A recepção inicial foi de euforia. Por decreto, os preços parariam de subir por conta do congelamento e a inflação estava (supostamente) suspensa. Por convocação do presidente, os consumidores se tornaram “fiscais” dos preços e denunciavam preços que estavam em desacordo com o congelamento, lembrando os piores momentos de regimes ditatoriais, com onda de denúncias, prisões autoritárias, violência contra comerciantes e depredação contra estabelecimentos acusados de burlar o congelamento. Nem sempre as denúncias eram procedentes e a participação popular acaba por tornar as denúncias praticamente processo sumário, como denunciou Roberto Maksoud, um dos presos por denúncia de remarcação, em artigo para o jornal O Estado de São Paulo em 22 de março de 1986.

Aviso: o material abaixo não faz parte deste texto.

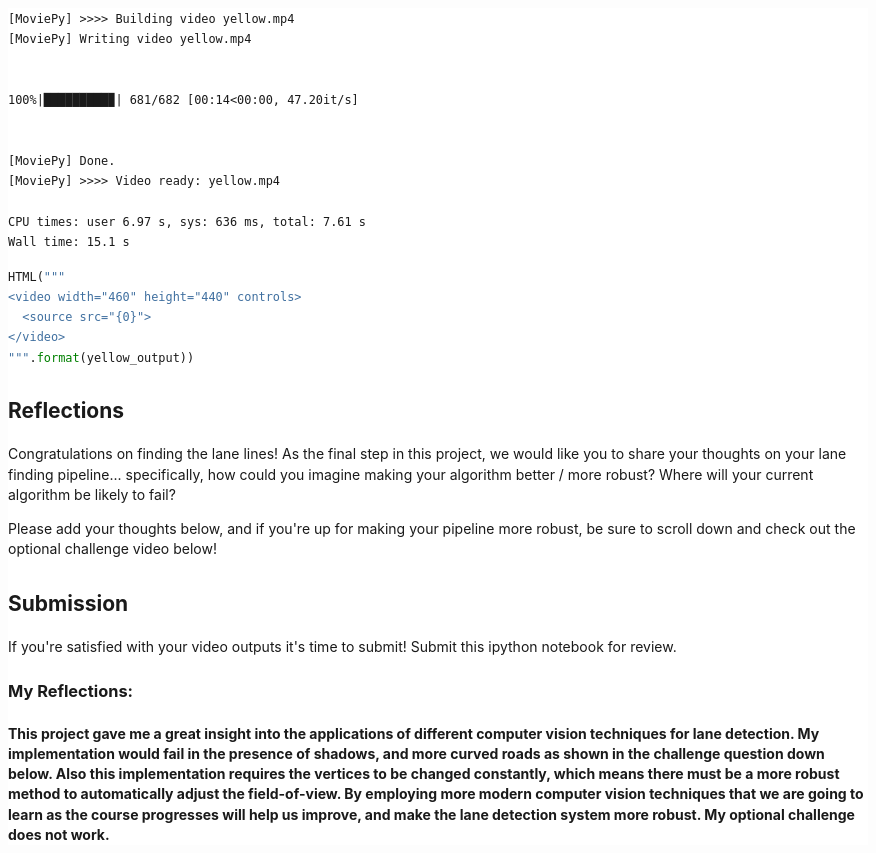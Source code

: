     [MoviePy] >>>> Building video yellow.mp4
    [MoviePy] Writing video yellow.mp4


    100%|█████████▉| 681/682 [00:14<00:00, 47.20it/s]


    [MoviePy] Done.
    [MoviePy] >>>> Video ready: yellow.mp4 
    
    CPU times: user 6.97 s, sys: 636 ms, total: 7.61 s
    Wall time: 15.1 s



```python
HTML("""
<video width="460" height="440" controls>
  <source src="{0}">
</video>
""".format(yellow_output))
```





<video width="460" height="440" controls>
  <source src="yellow.mp4">
</video>




## Reflections

Congratulations on finding the lane lines!  As the final step in this project, we would like you to share your thoughts on your lane finding pipeline... specifically, how could you imagine making your algorithm better / more robust?  Where will your current algorithm be likely to fail?

Please add your thoughts below,  and if you're up for making your pipeline more robust, be sure to scroll down and check out the optional challenge video below!


## Submission

If you're satisfied with your video outputs it's time to submit!  Submit this ipython notebook for review.


### My Reflections:

#### This project gave me a great insight into the applications of different computer vision techniques for lane detection. My implementation would fail in the presence of shadows, and more curved roads as shown in the challenge question down below. Also this implementation requires the vertices to  be changed constantly, which means there must be a more robust method to automatically adjust the field-of-view. By employing more modern computer vision techniques that we are going to learn as the course progresses will help us improve, and make the lane detection system more robust. My optional challenge does not work.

Em retrospectiva, o engajamento do consumidor em vigiar preços é visto com simpatia por muitas pessoas, mas também é possível classificar esse momento como “ilusão popular e loucura das massas”, para citar o título do livro de Charles Mackay. Os “fiscais do Sarney” iam atrás de todos os preços, de tarifa de motel até valor cobrado pela Igreja em casamento. Houve um ativismo grande por parte da população na fiscalização do congelamento e com o passar do tempo eles continuariam indo ao varejo em multidões, mas dessa vez para verem se conseguiam comprar algum produto que estava em falta pelo desabastecimento (ver próximo tópico).

Além de aproveitar a situação já anormal de preços não subindo bruscamente dia após dia, os consumidores se apressavam para aproveitar esse “benefício” pensando que não duraria muito tempo (como, a bem da verdade, durou pouco). Os juros baixos também incentivaram as pessoas a resgatar aplicações financeiras e gastar em produtos que antes não conseguiam, comprar imóveis e realizar sonhos como viajar ao exterior (piorando as contas externas brasileiras). Dívidas decrescentes por conta da tablita aumentavam ainda mais a euforia e a disposição a assumir novas dívidas.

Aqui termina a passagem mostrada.